What kind of data structure is useful for storing this information? A dictionary! Because a dictionary is a collection of key-value pairs, so here we can use the characters as the keys and the repetition as a value.
So I’m going to start by defining a dictionary. Let’s call it char or character frequency. We set it to an empty dictionary.
char_frequency = {}
Now we need to iterate over the string, get each character, and update its frequency in this dictionary. So we need a for
loop.
for char in text:
Now first we need to see if we have this character in our dictionary. If we do have this character, then we simply get the value of its frequency and increment it by 1
. Otherwise, we need to add it to our dictionary. So, we set char_frequency of char to 1
.
if char in char_frequency: char_frequency[char] += 1 else: char_frequency[char] = 1
Let’s print this dictionary and see what we get.
print(char_frequency)
Run the program using a code-runner extension in VScode by saving changes and pressing Ctrl
+ alt
+n
.
So '%'
is repeated 6104, '$'
is repeated 6046, '@'
is repeated 6157 times and so on.
Now, this output is a little bit unreadable. So I’m going to show you a trick to make it more readable. We have a module called pretty printing. On the top of your code, we import pprint
function form pprint
module
from pprint import pprint
With this function, we have more control over printing stuff on the terminal.

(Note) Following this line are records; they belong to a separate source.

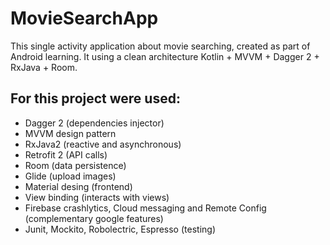 # MovieSearchApp
This single activity application about movie searching, created as part of Android learning. It using a clean architecture Kotlin + MVVM + Dagger 2 + RxJava + Room.
## For this project were used:
- Dagger 2 (dependencies injector)
- MVVM design pattern
- RxJava2 (reactive and asynchronous)
- Retrofit 2 (API calls)
- Room (data persistence)
- Glide (upload images)
- Material desing (frontend)
- View binding (interacts with views)
- Firebase crashlytics, Cloud messaging and Remote Config (complementary google features)
- Junit, Mockito, Robolectric, Espresso (testing)
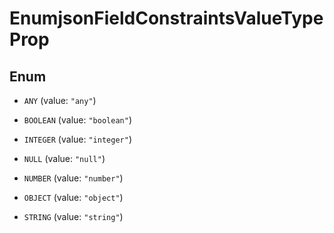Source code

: 

# EnumjsonFieldConstraintsValueTypeProp

## Enum


* `ANY` (value: `"any"`)

* `BOOLEAN` (value: `"boolean"`)

* `INTEGER` (value: `"integer"`)

* `NULL` (value: `"null"`)

* `NUMBER` (value: `"number"`)

* `OBJECT` (value: `"object"`)

* `STRING` (value: `"string"`)



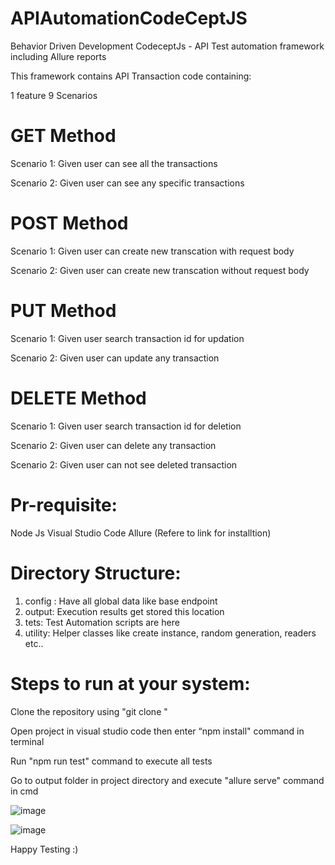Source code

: # APIAutomationCodeCeptJS

Behavior Driven Development CodeceptJs - API Test automation framework including Allure reports

This framework contains API Transaction code containing:

1 feature 9 Scenarios

# GET Method
Scenario 1: Given user can see all the transactions

Scenario 2: Given user can see any specific transactions

# POST Method
Scenario 1: Given user can create new transcation with request body

Scenario 2: Given user can create new transcation without request body

# PUT Method
Scenario 1: Given user search transaction id for updation

Scenario 2: Given user can update any transaction

# DELETE Method
Scenario 1: Given user search transaction id for deletion

Scenario 2: Given user can delete any transaction

Scenario 2: Given user can not see deleted transaction

# Pr-requisite:
Node Js
Visual Studio Code
Allure (Refere to link for installtion)

# Directory Structure:
1. config : Have all global data like base endpoint
2. output: Execution results get stored this location
3. tets: Test Automation scripts are here
4. utility: Helper classes like create instance, random generation, readers etc..

# Steps to run at your system:

Clone the repository using "git clone "

Open project in visual studio code then enter “npm install" command in terminal

Run "npm run test" command to execute all tests

Go to output folder in project directory and execute "allure serve" command in cmd

![image](https://user-images.githubusercontent.com/26184674/136733156-405538ab-d153-419b-b437-5f569ba4771b.png)

![image](https://user-images.githubusercontent.com/26184674/136733213-0847c994-99d1-4ef8-9700-d34b4acb771c.png)

   Happy Testing :)
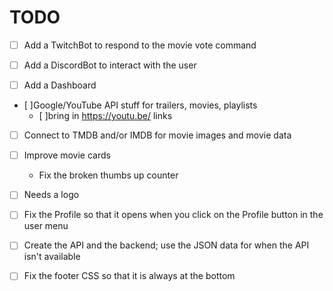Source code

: # TODO

- [ ] Add a TwitchBot to respond to the movie vote command

- [ ] Add a DiscordBot to interact with the user

- [ ] Add a Dashboard

- [ ]Google/YouTube API stuff for trailers, movies, playlists
  - [ ]bring in <https://youtu.be/> links

- [ ] Connect to TMDB and/or IMDB for movie images and movie data

- [ ] Improve movie cards
  - Fix the broken thumbs up counter

- [ ] Needs a logo

- [ ] Fix the Profile so that it opens when you click on the Profile button in the user menu

- [ ] Create the API and the backend; use the JSON data for when the API isn't available

- [ ] Fix the footer CSS so that it is always at the bottom
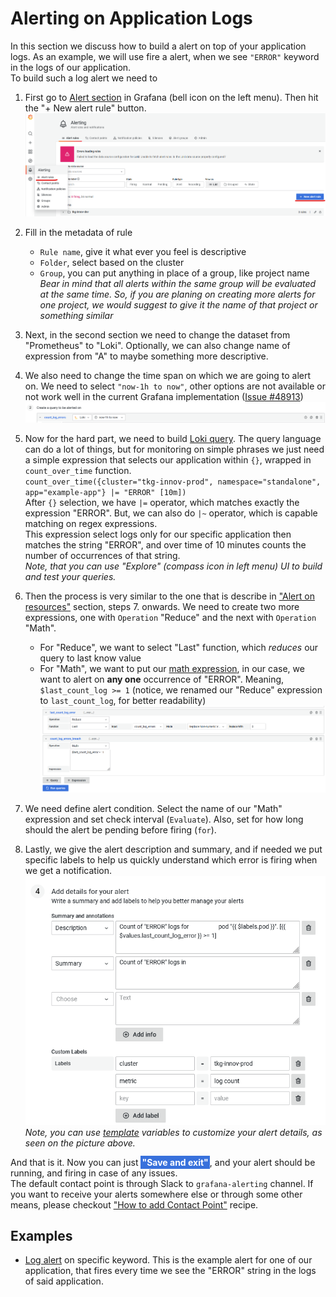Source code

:# Alerting on Application Logs

In this section we discuss how to build a alert on top of your application logs. As an example, we will use fire a alert, when we see `"ERROR"` keyword in the logs of our application.  
To build such a log alert we need to 

  1. First go to [Alert section](https://grafana.bratislava.sk/alerting/list) in Grafana (bell icon on the left menu). Then hit the "+ New alert rule" button.
  ![create new alert](./.attachments/create_new_alert.png "Create new alert from alert menu")

  2. Fill in the metadata of rule
      - `Rule name`, give it what ever you feel is descriptive
      - `Folder`, select based on the cluster
      - `Group`, you can put anything in place of a group, like project name  
    _Bear in mind that all alerts within the same group will be evaluated at the same time. So, if you are planing on creating more alerts for one project, we would suggest to give it the name of that project or something similar_

  3. Next, in the second section we need to change the dataset from "Prometheus" to "Loki". Optionally, we can also change name of expression from "A" to maybe something more descriptive.
  4. We also need to change the time span on which we are going to alert on. We need to select `"now-1h to now"`, other options are not available or not work well in the current Grafana implementation ([Issue #48913](https://github.com/grafana/grafana/issues/48913))
  ![change Loki dataset](./.attachments/change_loki_dataset.png "Select Loki Dataset") 
  5. Now for the hard part, we need to build [Loki query](https://grafana.com/docs/loki/latest/logql/). The query language can do a lot of things, but for monitoring on simple phrases we just need a simple expression that selects our application within `{}`, wrapped in `count_over_time` function.  
  `count_over_time({cluster="tkg-innov-prod", namespace="standalone", app="example-app"} |= "ERROR" [10m])`  
  After `{}` selection, we have `|=` operator, which matches exactly the expression "ERROR". But, we can also do `|~` operator, which is capable matching on regex expressions.  
  This expression select logs only for our specific application then matches the string "ERROR", and over time of 10 minutes counts the number of occurrences of that string.  
  _Note, that you can use "Explore" (compass icon in left menu) UI to build and test your queries._
  6. Then the process is very similar to the one that is describe in ["Alert on resources"](./resource_alert.md) section, steps 7. onwards. We need to create two more expressions, one with `Operation` "Reduce" and the next with `Operation` "Math".  
      - For "Reduce", we want to select "Last" function, which _reduces_ our query to last know value  
      - For "Math", we want to put our [math expression](https://grafana.com/docs/grafana/latest/panels/query-a-data-source/use-expressions-to-manipulate-data/about-expressions/#math), in our case,
      we want to alert on **any one** occurrence of "ERROR". Meaning,  `$last_count_log >= 1` (notice, we renamed our "Reduce" expression to `last_count_log`, for better readability)
      ![log alert count](./.attachments/log_count_errors.png "Log alerts expression")

  7. We need define alert condition. Select the name of our "Math" expression and set check interval (`Evaluate`). Also, set for how long should the alert be pending before firing (`for`).
  8. Lastly, we give the alert description and summary, and if needed we put specific labels to help us quickly understand which error is firing when we get a notification.
  ![log alert details](./.attachments/summary_description_labels_for_logs.png "Details for our log alert")
  _Note, you can use [template](https://grafana.com/docs/grafana/latest/alerting/fundamentals/annotation-label/variables-label-annotation/) variables to customize your alert details, as seen on the picture above._

And that is it. Now you can just <font color="white" style="background-color:#3871dc;padding:2px">**"Save and exit"**</font>, and your alert should be running, and firing in case of any issues.  
The default contact point is through Slack to `grafana-alerting` channel. If you want to receive your alerts somewhere else or through some other means, please checkout ["How to add Contact Point"](./contact-point.md) recipe.

## Examples

  - [Log alert](https://grafana.bratislava.sk/alerting/grafana/FuuQK0n4k/view?returnTo=%2Falerting%2Flist) on specific keyword. This is the example alert for one of our application, that fires every time we see the "ERROR" string in the logs of said application.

So now, instead of the regular print function, we use pprint
and as the second argument, we pass a keyword argument called width
that determines the number of characters on each line. If this output doesn’t fit, this function will add a line break. Let’s set it to 1 and see what happens when we run the program.
pprint(char_frequency, width=1)
Finding an answer
So now we have all the information to solve this problem. The next step is to sort this dictionary by the frequency of characters. However, dictionaries, like sets, are unordered collections, we cannot sort them. We can only sort lists. So we need to pull out the items in this dictionary and put them in a list for sorting.
Basically, we need to takeout each key-value pair, convert it to a tuple and then put it in a list. We will end up with a list of tuples that we can easily sort. How can we do this?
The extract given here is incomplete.